You can tune the frequency grid with appropriate keywords to lombscargle() function. For example, in order to increase the sampling increase samples_per_peak, and set maximum_frequency to lower values in order to narrow the frequency range:

plot(freqpower(lombscargle(t, s, samples_per_peak=20, maximum_frequency=1.5))...)
_images/figure_3.png

If you simply want to use your own frequency grid, directly set the frequencies keyword:

plot(freqpower(lombscargle(t, s, frequencies=0.001:1e-3:1.5))...)
_images/figure_4.png

Signal with Uncertainties

The generalised Lomb–Scargle periodogram (used when the fit_mean optional keyword is true) is able to handle a signal with uncertainties, and they will be used as weights in the algorithm.
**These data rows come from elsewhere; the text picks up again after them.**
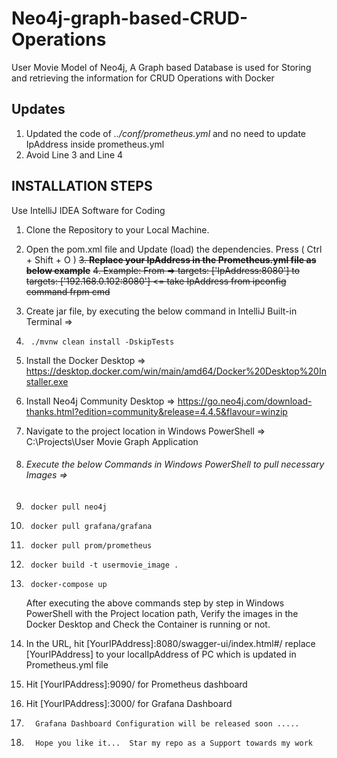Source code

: # Neo4j-graph-based-CRUD-Operations
User Movie Model of Neo4j, A Graph based Database is used for Storing and retrieving the information for CRUD Operations with Docker

## Updates
1.  Updated the code of  *../conf/prometheus.yml*   and no need to update IpAddress inside prometheus.yml
2.  Avoid Line 3 and Line 4



## INSTALLATION STEPS
Use IntelliJ IDEA Software for Coding
1. Clone the Repository to your Local Machine.
2. Open the  pom.xml file and Update (load) the dependencies. Press ( Ctrl + Shift + O )
~~3. **Replace your IpAddress in the Prometheus.yml file as below example**~~
~~4. Example:  From  =>   targets: ['IpAddress:8080']    to    targets: ['192.168.0.102:8080']   <= take IpAddress from ipconfig command frpm cmd~~
5. Create jar file, by executing the below command in IntelliJ Built-in Terminal =>   
6.      ./mvnw clean install -DskipTests
7. Install the Docker Desktop => https://desktop.docker.com/win/main/amd64/Docker%20Desktop%20Installer.exe
8. Install Neo4j Community Desktop => https://go.neo4j.com/download-thanks.html?edition=community&release=4.4.5&flavour=winzip
9. Navigate to the project location in Windows PowerShell =>  C:\Projects\User Movie Graph Application
10. ###### Execute the below Commands in Windows PowerShell to pull necessary Images => 
11.      docker pull neo4j 
12.      docker pull grafana/grafana 
13.      docker pull prom/prometheus 
14.      docker build -t usermovie_image . 
15.      docker-compose up
       After executing the above commands step by step in Windows PowerShell with the Project location path, 
            Verify the images in the Docker Desktop and Check the Container is running or not.
            
15.  In the URL, hit  [YourIPAddress]:8080/swagger-ui/index.html#/    replace [YourIPAddress] to your localIpAddress of PC which is updated in Prometheus.yml file
16.  Hit [YourIPAddress]:9090/  for Prometheus dashboard
17.  Hit [YourIPAddress]:3000/  for Grafana Dashboard
18.       Grafana Dashboard Configuration will be released soon ..... 
19.       Hope you like it...  Star my repo as a Support towards my work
The uncertainties can be passed either as the third optional argument errors to lombscargle() or by providing this function with a signal vector of type Measurement (from Measurements.jl package).

using Measurements, PyPlot
ntimes = 1001
t = linspace(0.01, 10pi, ntimes)
s = sinpi(2t)
errors = rand(0.1:1e-3:4.0, ntimes)
plot(freqpower(lombscargle(t, s, errors, maximum_frequency=1.5))...)
plot(freqpower(lombscargle(t, measurement(s, errors), maximum_frequency=1.5))...)
_images/figure_5.png

findmaxfreq and findmaxpower Functions

findmaxfreq function tells you the frequencies with the highest power in the periodogram (and you can get the period by taking its inverse):

t = linspace(0, 10, 1001)
s = sinpi(2t)
p = lombscargle(t, s)
1.0./findmaxfreq(p) # Period with highest power
# => 1-element Array{Float64,1}:
#     0.00502487

This peak is at high frequency, very far from the expected value of the period of 1. In order to find the real peak, you can either narrow the frequency range in order to exclude higher armonics, or pass the threshold argument to findmaxfreq. You can use findmaxpower to discover the highest power in the periodogram:

findmaxpower(p)
# => 0.9712085205753647
1.0./findmaxfreq(p, 0.97)
# => 5-element Array{Float64,1}:
#     1.0101
#     0.0101
#     0.00990197
#     0.00502487
#     0.00497537

The first peak is the real one, the other double peaks appear at higher armonics.

Tip

Usually plotting the periodogram can give you a clue of what’s going on.

Development

The package is developed at https://github.com/giordano/LombScargle.jl. There you can submit bug reports, make suggestions, and propose pull requests.

History

The ChangeLog of the package is available in NEWS.md file in top directory.

License

The LombScargle.jl package is licensed under the MIT “Expat” License. The original author is Mosè Giordano.